Low-carbon transition | May 10, 2024

Deal Spotlight: Carbon removal technology takes shape

Amy Cortese
ImpactAlpha Editor

Amy Cortese

To keep global warming in check, some 10 gigatons of carbon dioxide will need to be removed from the atmosphere by 2050. The technology to achieve that massive undertaking is starting to take shape. 

This week, the world’s largest direct air capture, or DAC, facility kicked into gear in Iceland. Built by Switzerland-based Climeworks, the geothermal-powered Mammoth plant will suck in some 36,000 tons of carbon from the atmosphere annually and store it in crystallized form in the bedrock below. (As Bloomberg depressingly noted, that is still less than a minute’s worth of humanity’s emissions). 

While Climeworks has a head start (not to mention $650 million in private funding and a coveted Department of Energy grant), a buzzy field of challengers is pursuing different approaches to removing CO2 and keeping it locked away for the long term. 

The diversity and innovation could be seen in the 20 finalists announced this week for $100 million XPRIZE Carbon Removal, ranging from enhancing the ability of oceans and rocks to absorb CO2 to using machines to suck carbon from the air (XPRIZE divides the approaches into four groups: Air, Rocks, Oceans, Land, and Oceans). 

“We need a range of bold, innovative [carbon direct removal] solutions to manage the vast quantities of CO2 released into our environment and impacting our planet,” said XPRIZE’s Anousheh Ansari.

(Natural carbon sequestration approaches like reforestation and restoring wetlands, which many environmental advocates favor, do not make the short list. See, “How Big Tech can restore forests – and credibility in voluntary carbon markets). 

San Francisco-based Heirloom’s carbon mineralization technology uses limestone, which can absorb carbon in days rather than years, to bring down the cost of direct air capture technology. Kenya’s Octavia Carbon, which specializes in modular DAC machines, is building its first commercial plant in Kenya’s Rift Valley. 

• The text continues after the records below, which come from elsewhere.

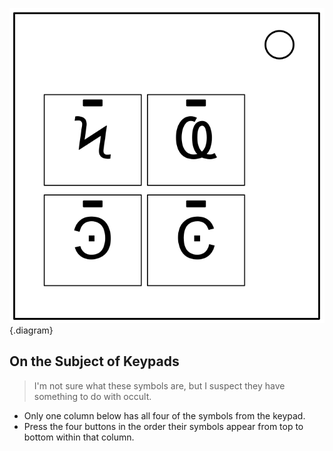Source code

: ![Diagram](./img/keypads.svg){.diagram}

## On the Subject of Keypads
> I'm not sure what these symbols are, but I suspect they have something to do with occult.

- Only one column below has all four of the symbols from the keypad.
- Press the four buttons in the order their symbols appear from top to bottom within that column.
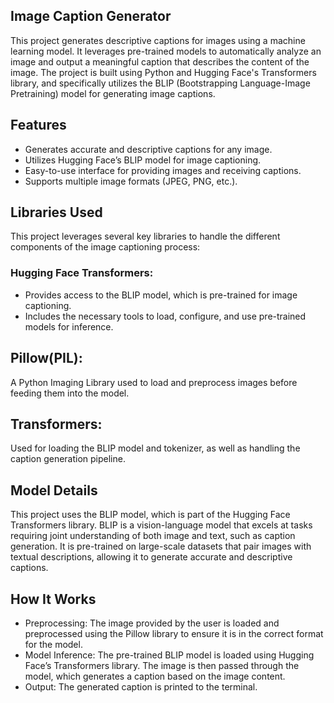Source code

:## Image Caption Generator
This project generates descriptive captions for images using a machine learning model. It leverages pre-trained models to automatically analyze an image and output a meaningful caption that describes the content of the image. The project is built using Python and Hugging Face's Transformers library, and specifically utilizes the BLIP (Bootstrapping Language-Image Pretraining) model for generating image captions.


## Features
* Generates accurate and descriptive captions for any image.
* Utilizes Hugging Face’s BLIP model for image captioning.
* Easy-to-use interface for providing images and receiving captions.
* Supports multiple image formats (JPEG, PNG, etc.).


## Libraries Used
This project leverages several key libraries to handle the different components of the image captioning process:

### Hugging Face Transformers:
* Provides access to the BLIP model, which is pre-trained for image captioning.
* Includes the necessary tools to load, configure, and use pre-trained models for inference.

## Pillow(PIL):
A Python Imaging Library used to load and preprocess images before feeding them into the model.

## Transformers:
Used for loading the BLIP model and tokenizer, as well as handling the caption generation pipeline.


## Model Details
This project uses the BLIP model, which is part of the Hugging Face Transformers library. BLIP is a vision-language model that excels at tasks requiring joint understanding of both image and text, such as caption generation. It is pre-trained on large-scale datasets that pair images with textual descriptions, allowing it to generate accurate and descriptive captions.


## How It Works
* Preprocessing:
The image provided by the user is loaded and preprocessed using the Pillow library to ensure it is in the correct format for the model.
* Model Inference:
The pre-trained BLIP model is loaded using Hugging Face’s Transformers library. The image is then passed through the model, which generates a caption based on the image content.
* Output:
The generated caption is printed to the terminal.



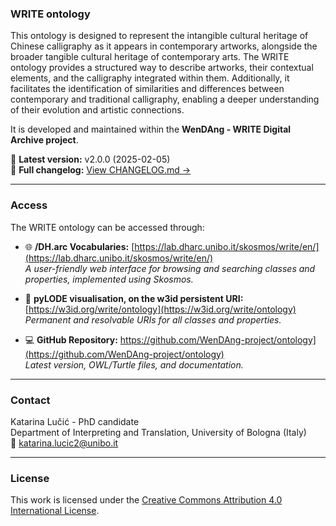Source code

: ### WRITE ontology

This ontology is designed to represent the intangible cultural heritage of Chinese calligraphy as it appears in contemporary artworks, alongside the broader tangible cultural heritage of contemporary arts. The WRITE ontology provides a structured way to describe artworks, their contextual elements, and the calligraphy integrated within them. Additionally, it facilitates the identification of similarities and differences between contemporary and traditional calligraphy, enabling a deeper understanding of their evolution and artistic connections.

It is developed and maintained within the **WenDAng - WRITE Digital Archive project**.

📅 **Latest version:** v2.0.0 (2025-02-05)  
📘 **Full changelog:** [View CHANGELOG.md →](CHANGELOG.md)

---

### Access

The WRITE ontology can be accessed through:

- 🌐 **/DH.arc Vocabularies:** [https://lab.dharc.unibo.it/skosmos/write/en/](https://lab.dharc.unibo.it/skosmos/write/en/)  
  *A user-friendly web interface for browsing and searching classes and properties, implemented using Skosmos.*

- 🔗 **pyLODE visualisation, on the w3id persistent URI:** [https://w3id.org/write/ontology](https://w3id.org/write/ontology)  
  *Permanent and resolvable URIs for all classes and properties.*

- 💻 **GitHub Repository:** https://github.com/WenDAng-project/ontology](https://github.com/WenDAng-project/ontology)  
  *Latest version, OWL/Turtle files, and documentation.*

---

### Contact
Katarina Lučić - PhD candidate  
Department of Interpreting and Translation, University of Bologna (Italy)    
📧 katarina.lucic2@unibo.it

---

### License
This work is licensed under the [Creative Commons Attribution 4.0 International License](https://creativecommons.org/licenses/by/4.0/).
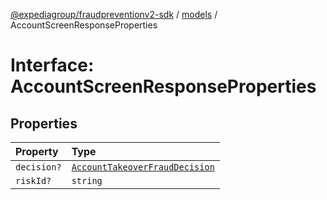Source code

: [@expediagroup/fraudpreventionv2-sdk](../../index.md) / [models](../index.md) / AccountScreenResponseProperties

# Interface: AccountScreenResponseProperties

## Properties

| Property | Type |
| :------ | :------ |
| `decision?` | [`AccountTakeoverFraudDecision`](../type-aliases/AccountTakeoverFraudDecision.md) |
| `riskId?` | `string` |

Six of the finalists use some form of enhanced rock weathering. US-based companies Mati and Lithos use crushed nutrient-rich basalt, a volcanic rock, to absorb carbon and simultaneously enrich agricultural soils. China’s Yuanchu is developing direct air mineralization technology, which it says can cost less than $200 per ton of CO2.  

In the land category, US-based Climate Robotics, Indian startup Takachar and France-based Net Zero are pursuing methods that turn agricultural waste into biochar, a soil amendment and carbon store. US-based Vaulted Deep injects minimally processed organic waste for permanent geologically carbon storage. The startup this week got a boost from the Frontier Coalition, which agreed to an advance purchase of some $58.3 million in carbon removal credits. 

Oceans absorb up to a third of man made emissions. Canada’s Planetary and US-based Ebb Carbon are enhancing the ocean’s natural carbon absorption abilities, and increase alkalinity. 

Kelp Blue cultivates giant carbon-sequestering kelp in farms off the shores of Namibia, New Zealand and Alaska, which also benefit biodiversity.

The finalists were whittled down from over 1,300 global teams, and assessed on their operations, sustainability, and cost (a chief drawback of early carbon removal technology). The finalists must demonstrate the removal of 1,000 tons of CO2 in the final stage of the competition, which will wrap up next year. 

As Lowercarbon’s Chris Sacca said in 2022 when he launched his $350 million dedicated carbine removal fund, “There has never been a better time to start a carbon removal company.” Innovation on the supply side, he said, is “bonkers.”